Sabtu, 08 Oktober 2016

HUKUM PIDANA ISLAM



“HUKUM RAJAM”

             Hukum dalam Islam bertujuan untuk memberikan efek jera terhadap pelaku kejahatan. Lain daripada itu hukum dalam Islam bertujuan untuk menjaga dan melindungi hak-hak manusia serta memenuhi kebutuhan dasarnya, dalam menjaga Agama (hifdzu Din), menjaga jiwa (hifdzu nafs), melindungi akal (hifdzu aql), menjaga harta (hifdzu maal), dan menjaga keturunan (hifdzu nasab). Sehingga dengan begitu kebutuan primer, sekunder, dan terier manusia dapat dipenuhi. Pendapat bahwa hukum yang diterapkan dalam Islam begitu keras hingga ada hukum potong tangan, cambuk, ataupun rajam, merupakan pendapat yang salah. Karena hukum yang diberlakukan dalam agama Islam bukan untuk menjauhkan dari Rob-nya, akan tetapi sebaliknya. Dapat dilihat bahwa negara yang menerapkan hukum Islam mempunyai angka kejahatan yang kecil, salah satunya adalah Saudi Arabia.
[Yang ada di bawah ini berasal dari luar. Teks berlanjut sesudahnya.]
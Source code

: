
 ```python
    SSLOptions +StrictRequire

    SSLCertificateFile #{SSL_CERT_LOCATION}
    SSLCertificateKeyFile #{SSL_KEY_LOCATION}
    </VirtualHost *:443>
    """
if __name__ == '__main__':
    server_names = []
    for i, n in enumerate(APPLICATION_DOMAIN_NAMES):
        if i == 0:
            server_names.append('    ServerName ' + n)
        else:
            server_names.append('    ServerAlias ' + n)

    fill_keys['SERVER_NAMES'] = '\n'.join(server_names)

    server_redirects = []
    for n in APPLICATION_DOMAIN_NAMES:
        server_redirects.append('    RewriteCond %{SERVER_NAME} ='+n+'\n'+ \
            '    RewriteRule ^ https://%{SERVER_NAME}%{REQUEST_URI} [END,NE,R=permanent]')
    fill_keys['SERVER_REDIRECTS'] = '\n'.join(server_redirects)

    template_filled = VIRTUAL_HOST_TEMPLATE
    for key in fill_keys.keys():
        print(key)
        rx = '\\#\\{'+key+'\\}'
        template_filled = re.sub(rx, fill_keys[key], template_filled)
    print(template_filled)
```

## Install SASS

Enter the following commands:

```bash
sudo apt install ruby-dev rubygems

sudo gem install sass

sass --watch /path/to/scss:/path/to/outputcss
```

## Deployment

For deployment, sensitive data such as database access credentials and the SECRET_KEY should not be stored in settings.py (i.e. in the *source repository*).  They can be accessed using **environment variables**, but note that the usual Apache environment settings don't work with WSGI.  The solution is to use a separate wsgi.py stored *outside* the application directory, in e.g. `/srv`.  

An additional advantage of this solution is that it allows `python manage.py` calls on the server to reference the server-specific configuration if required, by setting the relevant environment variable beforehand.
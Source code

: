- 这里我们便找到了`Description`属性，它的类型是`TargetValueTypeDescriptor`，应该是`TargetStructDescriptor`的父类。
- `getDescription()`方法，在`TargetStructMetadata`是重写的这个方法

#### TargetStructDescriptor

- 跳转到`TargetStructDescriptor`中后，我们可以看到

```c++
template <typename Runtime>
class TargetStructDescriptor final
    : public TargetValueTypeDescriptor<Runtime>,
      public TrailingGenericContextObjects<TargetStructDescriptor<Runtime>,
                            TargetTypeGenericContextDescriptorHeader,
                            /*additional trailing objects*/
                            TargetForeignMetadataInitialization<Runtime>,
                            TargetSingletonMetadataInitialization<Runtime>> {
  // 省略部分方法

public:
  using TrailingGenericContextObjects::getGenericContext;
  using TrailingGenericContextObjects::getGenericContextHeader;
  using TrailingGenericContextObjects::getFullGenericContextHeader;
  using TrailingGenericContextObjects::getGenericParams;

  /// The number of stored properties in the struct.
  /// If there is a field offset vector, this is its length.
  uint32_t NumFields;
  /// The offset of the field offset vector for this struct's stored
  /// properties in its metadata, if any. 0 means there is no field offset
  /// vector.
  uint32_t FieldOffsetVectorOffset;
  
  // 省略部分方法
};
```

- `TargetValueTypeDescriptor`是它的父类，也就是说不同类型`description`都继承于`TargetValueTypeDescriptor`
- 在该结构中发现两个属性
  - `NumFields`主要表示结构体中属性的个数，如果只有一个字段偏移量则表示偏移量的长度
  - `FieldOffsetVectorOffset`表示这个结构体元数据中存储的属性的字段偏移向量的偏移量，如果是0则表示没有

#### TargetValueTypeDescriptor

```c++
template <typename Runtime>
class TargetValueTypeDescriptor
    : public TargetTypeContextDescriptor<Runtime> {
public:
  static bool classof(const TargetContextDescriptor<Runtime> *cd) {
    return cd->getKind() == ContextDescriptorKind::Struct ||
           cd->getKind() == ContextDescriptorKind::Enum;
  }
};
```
Lain halnya di negara Islam yang tidak menerapkan hukum Islam, angka kejahatan sangat tinggi, termasuk Indonesia.
Hukum rajam merupakan sanksi pidana bagi orang yang melakukan zina dalam Islam. Rajam dijatuhkan bagi orang yang sudah menikah yang melakukan zina (zina muhsan) atau adultery. Adapun yang zina yang dilakukan oleh orang yang belum menikah (zina ghoiru muhsan) atau fornication, tidak dihukum rajam melainkan dicambuk 100 kali. Seperti yang tertulis di Al-Qur’an sutar An-Nuur ayat 2, yang artinya:
Wanita dan laki-laki yang berzina maka jilidlah masing-masing mereka 100 kali. Dan janganlah belas kasihan kepada mereka mencegah kamu dari menjalankan agama Allah, jika kamu beriman kepada Allah dan hari Akhir. Dan hendaklah pelaksanaan hukuman mereka disaksikan oleh sekumpulan dari orang-orang beriman.”
 Melihat maslahah maka rajam dan hukum Islam lainnya lebih memberikan maslahah bagi korban atau pelaku kejahatan. Seperti yang terjadi di Barat, seringkali korban tidak terlalu dipedulikan, karena peran korban diambil alih oleh negara (polisi, jaksa, atau hakim).[1] Maka hukuman ringan dalam Islam bagi pelaku pidana perampokan adalah hukuman penjara dan hukuman yang lebih tinggi adalah potong tangan.[2] Sedangkan sabda Nabi:
واغدد يا أنيس على امرءة هذا فإن اعترفت فارجمها
Artinya: “Wahai Unais, datangilah wanita itu, bila dia mengaku, maka rajamlah”[3]
Seperti halnya yang disampaikan oleh Umar Bin Khaththab dalam khuuthbahnya bahwa:
            Adapun ayat-ayat hukum rajam yang diturunkan Allah, kami telah membacanya, mencernanya, dan menyadari akan pentinya penerapan hukum rajam. Karana Rasulullah telah melaksanakan hukum rajam, maka kamipun melaksanakan hukum rajam setelah wafatnya beliau. Aku khawatir seandainya suatu saat nanti seseorang berkata, “Demi Allah kami tidak mendapatkan ayat yang membicarakan tentang hukum rajam dalam kibab Allah. Maka mereka akan tersesat dengan meninggalkan kewajiban yang telah diperintahkan-Nya kepada mereka.[4]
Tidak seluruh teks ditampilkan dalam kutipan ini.